Warum steht ausgerechnet in Bulgarien eines der wenigen Weinmuseen der Welt? Ganz einfach, weil unsere Landen übersät sind mit Zeugnissen der altertümlichen Geschichte dieses zauberhaften Trankes. In der Antike waren die Thraker für ihre hervorragenden Weine berühmt. In seiner Ilias erzählt Homer, wie weinbeladene Schiffe aus Thrakien nahe dem griechischen Lager vor den Toren von Troja anlegten. Auch Aristoteles erwähnt im IV. Jahrhundert v. Chr. die legendären Weine aus Thrakien, die so dickflüssig gewesen seien, dass man sie mit Wasser habe verdünnen müssen. Übrigens tranken in der Antike nur die Thraker unverdünnten Wein. Für sie war der Wein heilig. Der erste bekannte Weingott namens Zagrej, der auch als Sonnengott verehrt wurde, stammt namentlich aus dem thrakischen Pantheon.

„Im Grunde genommen kommt dem Wein in der thrakischen Kultur und Religion ein zentraler Stellenwert zu – erzählt die Chefin des Plewener Weinmuseums Tanja Nikolowa. -Der erste Weingott war der thrakische Zagrej, auch wenn seine Nachfolger Dionysos und Bacchus um etliches bekannter sind. Ihre Becher leerend, glaubten die Thraker, der Weingott vergnüge sich in ihrer Seele, weswegen sie glücklich seien und zu singen und tanzen begännen. Ihr Elixier tranken sie aus herrlichen Gefäßen. Auch sind die Thraker die Pioniere der Assemblage, d.h. des Mischens verschiedener Weine.

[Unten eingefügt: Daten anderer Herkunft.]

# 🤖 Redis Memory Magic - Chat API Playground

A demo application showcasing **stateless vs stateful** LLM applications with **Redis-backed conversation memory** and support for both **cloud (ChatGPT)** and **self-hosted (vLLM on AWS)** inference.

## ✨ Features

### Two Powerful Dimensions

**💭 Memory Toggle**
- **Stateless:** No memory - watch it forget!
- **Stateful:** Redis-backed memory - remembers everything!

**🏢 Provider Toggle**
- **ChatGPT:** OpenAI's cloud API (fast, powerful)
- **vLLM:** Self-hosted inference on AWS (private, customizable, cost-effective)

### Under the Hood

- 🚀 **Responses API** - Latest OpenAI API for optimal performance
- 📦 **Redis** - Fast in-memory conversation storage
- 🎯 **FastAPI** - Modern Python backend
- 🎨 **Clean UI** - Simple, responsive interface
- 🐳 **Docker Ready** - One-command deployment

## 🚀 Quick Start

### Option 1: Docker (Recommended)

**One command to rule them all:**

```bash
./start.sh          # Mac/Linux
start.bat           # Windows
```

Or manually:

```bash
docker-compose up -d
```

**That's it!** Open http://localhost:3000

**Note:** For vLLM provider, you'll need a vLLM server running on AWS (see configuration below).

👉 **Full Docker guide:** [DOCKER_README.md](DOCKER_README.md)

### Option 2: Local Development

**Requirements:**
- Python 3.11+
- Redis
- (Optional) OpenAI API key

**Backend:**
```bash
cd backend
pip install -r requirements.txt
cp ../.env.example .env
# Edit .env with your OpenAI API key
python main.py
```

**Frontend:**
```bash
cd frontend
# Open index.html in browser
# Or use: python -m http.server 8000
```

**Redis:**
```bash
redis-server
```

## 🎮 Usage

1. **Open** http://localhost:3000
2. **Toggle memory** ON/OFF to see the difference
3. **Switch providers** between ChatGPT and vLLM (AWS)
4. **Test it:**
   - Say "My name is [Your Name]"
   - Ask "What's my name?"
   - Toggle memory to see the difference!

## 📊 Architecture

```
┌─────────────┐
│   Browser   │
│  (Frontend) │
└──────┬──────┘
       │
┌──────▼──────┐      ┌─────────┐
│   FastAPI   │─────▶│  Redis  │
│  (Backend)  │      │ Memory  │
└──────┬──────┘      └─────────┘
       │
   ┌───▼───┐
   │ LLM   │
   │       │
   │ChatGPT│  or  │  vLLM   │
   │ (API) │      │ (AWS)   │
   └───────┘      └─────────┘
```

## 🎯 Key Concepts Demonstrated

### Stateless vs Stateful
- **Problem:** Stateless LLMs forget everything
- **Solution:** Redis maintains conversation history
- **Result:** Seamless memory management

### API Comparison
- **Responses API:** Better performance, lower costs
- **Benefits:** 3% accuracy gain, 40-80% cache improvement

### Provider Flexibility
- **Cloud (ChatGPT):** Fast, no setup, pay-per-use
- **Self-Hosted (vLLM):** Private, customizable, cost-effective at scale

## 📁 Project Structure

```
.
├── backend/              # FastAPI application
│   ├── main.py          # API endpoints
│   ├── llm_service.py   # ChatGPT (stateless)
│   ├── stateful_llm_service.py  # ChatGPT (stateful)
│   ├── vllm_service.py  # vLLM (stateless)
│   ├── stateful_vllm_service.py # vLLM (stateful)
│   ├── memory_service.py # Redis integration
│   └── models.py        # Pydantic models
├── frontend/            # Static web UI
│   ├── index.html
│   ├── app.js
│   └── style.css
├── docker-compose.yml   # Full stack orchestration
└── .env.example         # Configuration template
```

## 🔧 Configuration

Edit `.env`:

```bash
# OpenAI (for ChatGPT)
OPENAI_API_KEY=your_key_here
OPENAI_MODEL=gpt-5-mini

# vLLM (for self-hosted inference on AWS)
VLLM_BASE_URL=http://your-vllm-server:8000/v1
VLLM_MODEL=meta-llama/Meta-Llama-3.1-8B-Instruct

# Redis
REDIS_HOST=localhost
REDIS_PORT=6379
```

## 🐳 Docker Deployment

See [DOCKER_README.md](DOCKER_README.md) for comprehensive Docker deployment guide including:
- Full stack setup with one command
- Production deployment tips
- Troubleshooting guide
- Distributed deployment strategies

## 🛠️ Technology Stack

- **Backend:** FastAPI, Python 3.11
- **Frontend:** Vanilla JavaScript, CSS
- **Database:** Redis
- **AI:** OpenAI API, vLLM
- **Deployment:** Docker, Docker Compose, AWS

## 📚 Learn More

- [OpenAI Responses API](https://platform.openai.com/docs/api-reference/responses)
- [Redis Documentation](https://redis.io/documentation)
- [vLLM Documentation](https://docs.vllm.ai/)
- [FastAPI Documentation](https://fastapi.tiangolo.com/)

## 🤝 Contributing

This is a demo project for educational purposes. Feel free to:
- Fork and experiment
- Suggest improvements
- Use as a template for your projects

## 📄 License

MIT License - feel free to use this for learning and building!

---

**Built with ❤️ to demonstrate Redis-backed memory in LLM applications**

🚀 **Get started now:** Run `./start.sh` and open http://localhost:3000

Davon zeugt der Goldschatz von Waltschitran, der u. a ein dreiteiliges Gefäß aus blattförmigen Schalen enthält, die offensichtlich mit verschiedenen Weinen gefüllt wurden. In diesem Gefäß wurde bei kultischen Zeremonien wahrscheinlich der Trank kredenzt. Die gesamte thrakische Kultur drehte sich um den Wein, weswegen es undenkbar ist, über die Thraker zu sprechen ohne dabei auf den Wein zu kommen.“

Unzählige kunstvolle Weingefäße, meist aus Silber und Gold, wurden in den zahlreichen Thrakergräbern unserer Breiten freigelegt. Der bekannteste Fund ist der Goldschatz von Panagjurischte, der über 20 Jahrhunderte im Boden schlummerte. Die Verbundenheit und das Geschick der thrakischen Winzer wurde an die Slawen und Protobulgaren weitergegeben, die gemeinsam mit den Thrakern das bulgarische Ethnos formieren. Von der weiten Verbreitung des Weines im Mittelalter kunden die berüchtigten Gesetze von Khan Krum, die u.a. schwere Strafen für Trunkenheit vorsahen. Eine interessante Tatsache ist, dass im Mittelalter die Fähigkeit zur langfristigen Weinlagerung verloren ging. Häufig wurde der Wein sauer, weswegen Jungweine teuerer waren als Lagerweine, behaupten die Historiker. Auch während der osmanischen Fremdherrschaft (Ende 14.- 19. Jahrhundert) pflegten die Bulgaren ihre Winzer- und Weinbautraditionen. Das ist u.a. darauf zurückzuführen, dass es ihnen gelang, ihre Religion zu wahren, in der der Wein ein wichtiges Symbol für das vergossene Blut Christi ist. Nach der Befreiung Bulgariens vom osmanischen Joch erleben die bulgarischen Weinbautraditionen einen erneuten Aufschwung. Neue moderne Technologien aus Westeuropa halten Einzug.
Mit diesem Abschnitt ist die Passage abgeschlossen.